Qu’ont en commun Merril Lynch, Lehman Brothers, AIG, Bear Stearns et la banque Wachovia ? Ce sont toutes de vénérables institutions financières – certaines centenaires -, qui ont toutes fait banqueroute et toutes pour la même raison : elles avaient acheté des Papiers commerciaux adossés [1] à des actifs (PCAA) ou, plus exactement, adossés à des créances (PCAC). Comment expliquer que la crise hypothécaire amorcée aux États-unis, à l’été 2007, ait pu se transformer en une crise financière planétaire qui ébranle aujourd’hui les colonnes du temple capitaliste ?

Voici résumé en six mots le fin nœud de cette crise financière globalisée : des banques milliardaires manquent de liquidités.
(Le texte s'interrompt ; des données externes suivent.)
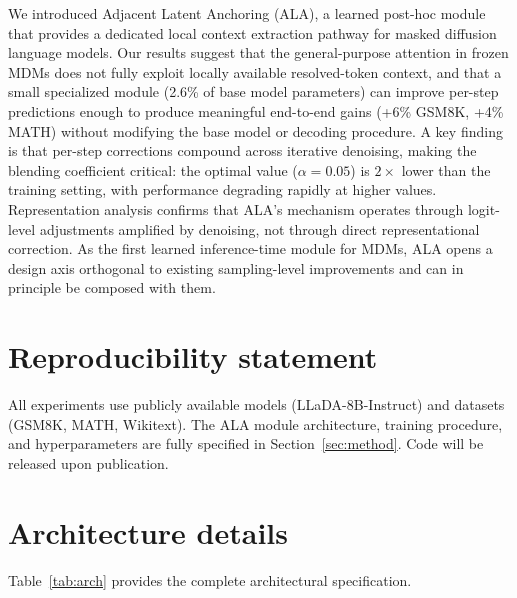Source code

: \documentclass{article} %
\begin{document}
We introduced Adjacent Latent Anchoring (ALA), a learned post-hoc module that provides a dedicated local context extraction pathway for masked diffusion language models.
Our results suggest that the general-purpose attention in frozen MDMs does not fully exploit locally available resolved-token context, and that a small specialized module (2.6\% of base model parameters) can improve per-step predictions enough to produce meaningful end-to-end gains (+6\% GSM8K, +4\% MATH) without modifying the base model or decoding procedure.
A key finding is that per-step corrections compound across iterative denoising, making the blending coefficient critical: the optimal value ($\alpha{=}0.05$) is $2\times$ lower than the training setting, with performance degrading rapidly at higher values.
Representation analysis confirms that ALA's mechanism operates through logit-level adjustments amplified by denoising, not through direct representational correction.
As the first learned inference-time module for MDMs, ALA opens a design axis orthogonal to existing sampling-level improvements and can in principle be composed with them.


\section*{Reproducibility statement}

All experiments use publicly available models (LLaDA-8B-Instruct) and datasets (GSM8K, MATH, Wikitext).
The ALA module architecture, training procedure, and hyperparameters are fully specified in Section~\ref{sec:method}.
Code will be released upon publication.





\appendix

\section{Architecture details}
\label{app:arch}

Table~\ref{tab:arch} provides the complete architectural specification.
\end{document}
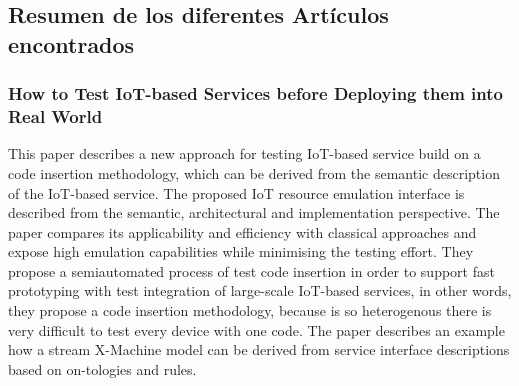 
\subsection{Resumen de los diferentes Artículos encontrados}

\subsubsection{How to Test IoT-based Services before Deploying them into Real World}\cite{Paper2}
This paper describes  a  new  approach  for  testing  IoT-based  service  build on  a  code  insertion  methodology,  which  can  be  derived  from the semantic description of the IoT-based service.
The proposed IoT resource emulation interface is described from the semantic, architectural  and  implementation  perspective.  The  paper  compares its applicability and efficiency with classical approaches and expose  high  emulation  capabilities  while  minimising  the  testing effort.
They propose a semiautomated process of test code insertion in order to support fast prototyping with test integration of large-scale IoT-based services, in other words, they propose a code insertion methodology, because \IoT is so heterogenous there is very difficult to test every device with one code.
The paper describes an example how a stream X-Machine model can be derived from service interface descriptions based on on-tologies and rules.


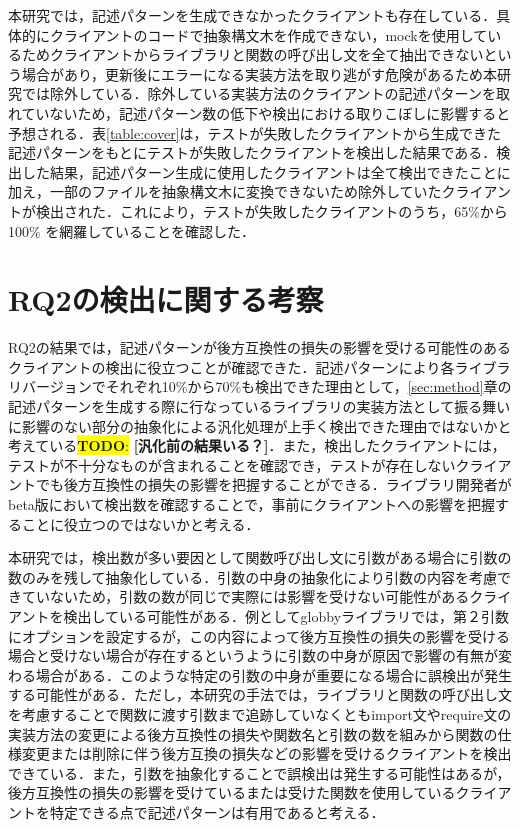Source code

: \documentclass[11pt]{jreport}
\newcommand{\todo}[1]{\colorbox{yellow}{{\bf TODO}:}{\color{red} {\textbf{[#1]}}}}
\begin{document}
本研究では，記述パターンを生成できなかったクライアントも存在している．具体的にクライアントのコードで抽象構文木を作成できない，mockを使用しているためクライアントからライブラリと関数の呼び出し文を全て抽出できないという場合があり，更新後にエラーになる実装方法を取り逃がす危険があるため本研究では除外している．除外している実装方法のクライアントの記述パターンを取れていないため，記述パターン数の低下や検出における取りこぼしに影響すると予想される．表\ref{table:cover}は，テストが失敗したクライアントから生成できた記述パターンをもとにテストが失敗したクライアントを検出した結果である．検出した結果，記述パターン生成に使用したクライアントは全て検出できたことに加え，一部のファイルを抽象構文木に変換できないため除外していたクライアントが検出された．これにより，テストが失敗したクライアントのうち，65\%から100\% を網羅していることを確認した．

\section{RQ2の検出に関する考察}
RQ2の結果では，記述パターンが後方互換性の損失の影響を受ける可能性のあるクライアントの検出に役立つことが確認できた．記述パターンにより各ライブラリバージョンでそれぞれ10\%から70\%も検出できた理由として，\ref{sec:method}章の記述パターンを生成する際に行なっているライブラリの実装方法として振る舞いに影響のない部分の抽象化による汎化処理が上手く検出できた理由ではないかと考えている\todo{汎化前の結果いる？}．また，検出したクライアントには，テストが不十分なものが含まれることを確認でき，テストが存在しないクライアントでも後方互換性の損失の影響を把握することができる．ライブラリ開発者がbeta版において検出数を確認することで，事前にクライアントへの影響を把握することに役立つのではないかと考える．

本研究では，検出数が多い要因として関数呼び出し文に引数がある場合に引数の数のみを残して抽象化している．引数の中身の抽象化により引数の内容を考慮できていないため，引数の数が同じで実際には影響を受けない可能性があるクライアントを検出している可能性がある．例としてglobbyライブラリでは，第２引数にオプションを設定するが，この内容によって後方互換性の損失の影響を受ける場合と受けない場合が存在するというように引数の中身が原因で影響の有無が変わる場合がある．このような特定の引数の中身が重要になる場合に誤検出が発生する可能性がある．ただし，本研究の手法では，ライブラリと関数の呼び出し文を考慮することで関数に渡す引数まで追跡していなくともimport文やrequire文の実装方法の変更による後方互換性の損失や関数名と引数の数を組みから関数の仕様変更または削除に伴う後方互換の損失などの影響を受けるクライアントを検出できている．また，引数を抽象化することで誤検出は発生する可能性はあるが，後方互換性の損失の影響を受けているまたは受けた関数を使用しているクライアントを特定できる点で記述パターンは有用であると考える．
\end{document}
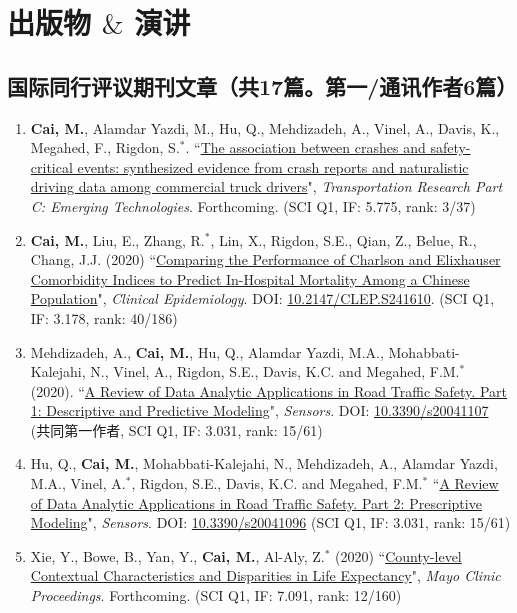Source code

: \documentclass[11pt, a4paper]{article}
\newcommand{\years}[1]{\marginnote{\scriptsize #1}}
\begin{document}
	
	
	
	
	
	\section*{出版物 $\&$ 演讲}
	\subsection*{国际同行评议期刊文章（共17篇。第一/通讯作者6篇）}
	\begin{enumerate}[leftmargin=0ex,itemsep=1ex]
		\item \years{2020}\textcolor{RubineRed}{\textbf{Cai, M.}}, Alamdar Yazdi, M., Hu, Q., Mehdizadeh, A., Vinel, A., Davis, K., Megahed, F., Rigdon, S.$^\ast$. ``\ul{The association between crashes and safety-critical events: synthesized evidence from crash reports and naturalistic driving data among commercial truck drivers}", \emph{Transportation Research Part C: Emerging Technologies}. Forthcoming. (SCI Q1, IF: 5.775, rank: 3/37)
		
		\item \textcolor{RubineRed}{\textbf{Cai, M.}}, Liu, E., Zhang, R.$^\ast$, Lin, X., Rigdon, S.E., Qian, Z., Belue, R., Chang, J.J. (2020) ``\ul{Comparing the Performance of Charlson and Elixhauser Comorbidity Indices to Predict In-Hospital Mortality Among a Chinese Population}", \emph{Clinical Epidemiology}. DOI: \href{https://doi.org/10.2147/CLEP.S241610}{10.2147/CLEP.S241610}. (SCI Q1, IF: 3.178, rank: 40/186)
		
		\item Mehdizadeh, A., \textcolor{RubineRed}{\textbf{Cai, M.}}, Hu, Q., Alamdar Yazdi, M.A., Mohabbati-Kalejahi, N., Vinel, A., Rigdon, S.E., Davis, K.C. and Megahed, F.M.$^\ast$ (2020). ``\ul{A Review of Data Analytic Applications in Road Traffic Safety. Part 1: Descriptive and Predictive Modeling}", \emph{Sensors}. DOI: \href{https://doi.org/10.3390/s20041107}{10.3390/s20041107} (共同第一作者, SCI Q1, IF: 3.031, rank: 15/61)
		
		\item Hu, Q., \textbf{Cai, M.}, Mohabbati-Kalejahi, N., Mehdizadeh, A., Alamdar Yazdi, M.A., Vinel, A.$^\ast$, Rigdon, S.E., Davis, K.C. and Megahed, F.M.$^\ast$ ``\ul{A Review of Data Analytic Applications in Road Traffic Safety. Part 2: Prescriptive Modeling}", \emph{Sensors}. DOI: \href{https://doi.org/10.3390/s20041096}{10.3390/s20041096} (SCI Q1, IF: 3.031, rank: 15/61)
		
		\item Xie, Y., Bowe, B., Yan, Y., \textbf{Cai, M.}, Al-Aly, Z.$^\ast$ (2020) ``\ul{County-level Contextual Characteristics and Disparities in Life Expectancy}", \emph{Mayo Clinic Proceedings}. Forthcoming. (SCI Q1, IF: 7.091, rank: 12/160)
		

\end{enumerate}
\end{document}

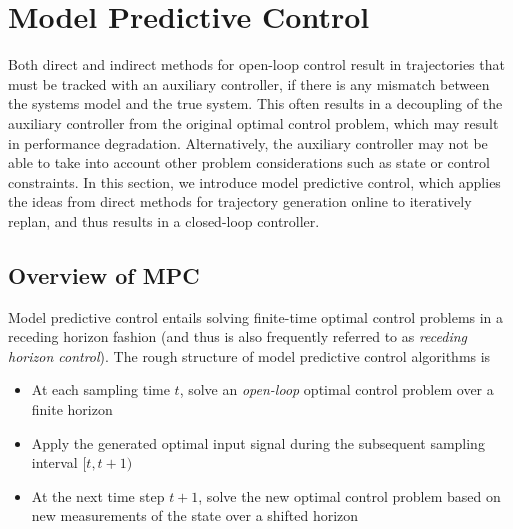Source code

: \section{Model Predictive Control}

Both direct and indirect methods for open-loop control result in trajectories that must be tracked with an auxiliary controller, if there is any mismatch between the systems model and the true system. This often results in a decoupling of the auxiliary controller from the original optimal control problem, which may result in performance degradation. Alternatively, the auxiliary controller may not be able to take into account other problem considerations such as state or control constraints. In this section, we introduce model predictive control, which applies the ideas from direct methods for trajectory generation online to iteratively replan, and thus results in a closed-loop controller.

\subsection{Overview of MPC}

Model predictive control entails solving finite-time optimal control problems in a receding horizon fashion (and thus is also frequently referred to as \textit{receding horizon control}). The rough structure of model predictive control algorithms is
\begin{itemize}
    \item At each sampling time $t$, solve an \textit{open-loop} optimal control problem over a finite horizon
    \item Apply the generated optimal input signal during the subsequent sampling interval $[t,t+1)$
    \item At the next time step $t+1$, solve the new optimal control problem based on new measurements of the state over a shifted horizon
\end{itemize}


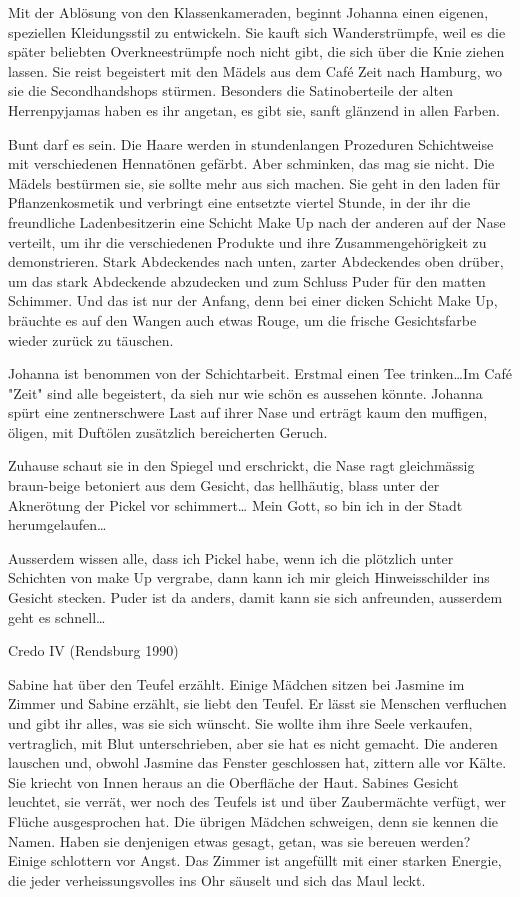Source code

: \documentclass[10pt,a5paper]{book}
\begin{document}
Mit der Ablösung von den Klassenkameraden, beginnt Johanna einen eigenen, speziellen Kleidungsstil zu entwickeln. Sie kauft sich Wanderstrümpfe, weil es die später beliebten Overkneestrümpfe noch nicht gibt, die sich über die Knie ziehen lassen. Sie reist begeistert mit den Mädels aus dem Café Zeit nach Hamburg, wo sie die Secondhandshops stürmen. Besonders die Satinoberteile der alten Herrenpyjamas haben es ihr angetan, es gibt sie, sanft glänzend in allen Farben. 

Bunt darf es sein. Die Haare werden in stundenlangen Prozeduren Schichtweise mit verschiedenen Hennatönen gefärbt. Aber schminken, das mag sie nicht. Die Mädels bestürmen sie, sie sollte mehr aus sich machen. Sie geht in den laden für Pflanzenkosmetik und verbringt eine entsetzte viertel Stunde, in der ihr die freundliche Ladenbesitzerin eine Schicht Make Up nach der anderen auf der Nase verteilt, um ihr die verschiedenen Produkte und ihre Zusammengehörigkeit zu demonstrieren. Stark Abdeckendes nach unten, zarter Abdeckendes oben drüber, um das stark Abdeckende abzudecken und zum Schluss Puder für den matten Schimmer. Und das ist nur der Anfang, denn bei einer dicken Schicht Make Up, bräuchte es auf den Wangen auch etwas Rouge, um die frische Gesichtsfarbe wieder zurück zu täuschen. 

Johanna ist benommen von der Schichtarbeit. Erstmal einen Tee trinken\dots  Im Café "Zeit" sind alle begeistert, da sieh nur wie schön es aussehen könnte. Johanna spürt eine zentnerschwere Last auf ihrer Nase und erträgt kaum den muffigen, öligen, mit Duftölen zusätzlich bereicherten Geruch.

Zuhause schaut sie in den Spiegel und erschrickt, die Nase ragt gleichmässig braun-beige betoniert aus dem Gesicht, das hell\-häutig, blass unter der Aknerötung der Pickel vor schimmert\dots{} Mein Gott, so bin ich in der Stadt herumgelaufen\dots 

Ausserdem wissen alle, dass ich Pickel habe, wenn ich die plötzlich unter Schichten von make Up vergrabe, dann kann ich mir gleich Hinweisschilder ins Gesicht stecken. Puder ist da anders, damit kann sie sich anfreunden, ausserdem geht es schnell\dots 



Credo IV (Rendsburg 1990)



Sabine hat über den Teufel erzählt. Einige Mädchen sitzen bei Jasmine im Zimmer und Sabine erzählt, sie liebt den Teufel. Er lässt sie Menschen verfluchen und gibt ihr alles, was sie sich wünscht. Sie wollte ihm ihre Seele verkaufen, vertraglich, mit Blut unterschrieben, aber sie hat es nicht gemacht. Die anderen lauschen und, obwohl Jasmine das Fenster geschlossen hat, zittern alle vor Kälte. Sie kriecht von Innen heraus an die Oberfläche der Haut. Sabines Gesicht leuchtet, sie verrät, wer noch des Teufels ist und über Zaubermächte verfügt, wer Flüche ausgesprochen hat. Die übrigen Mädchen schweigen, denn sie kennen die Namen. Haben sie denjenigen etwas gesagt, getan,  was sie bereuen werden? Einige schlottern vor Angst. Das Zimmer ist angefüllt mit einer starken Energie, die jeder verheissungsvolles ins Ohr säuselt und sich das Maul leckt.
\end{document}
Mais quel est donc le rapport entre les créances hypothécaires douteuses des ménages états-uniens, les PCAC et le manque de liquidités - manque d’argent liquide mobilisable - dans le réseau planétaire des plus grandes institutions financières ?

Les rouages d’une ingénierie financière créatrice… d’argent

1- Les subprimes, c’est quoi ?

Vous êtes un locataire aux revenus trop modestes pour aspirer à la propriété. Mais voilà qu’un beau soir, vous recevez un appel d’un agent immobilier qui vous offre la possibilité d’obtenir un prêt hypothécaire à des conditions très abordables : aucun paiement initial, 2% d’intérêt les deux premières années, taux variables par la suite, etc. Pour finir de vous rassurer, il ajoute que s’il vous arrivait, dans 3 ou 4 ans, de ne plus pouvoir effectuer vos paiements mensuels, vous n’auriez qu’à revendre la maison… avec profit. C’est l’american dream à votre portée ! Vous acceptez donc un prêt hypothécaire de 150 000$, à ces conditions avantageuses de subprimes [2] ou sous-prime. Des dizaines de millions de gens ont fait comme vous, au vu et au su du gouvernement et de toutes les institutions de notation et de surveillance financières, qui trouvaient ça OK.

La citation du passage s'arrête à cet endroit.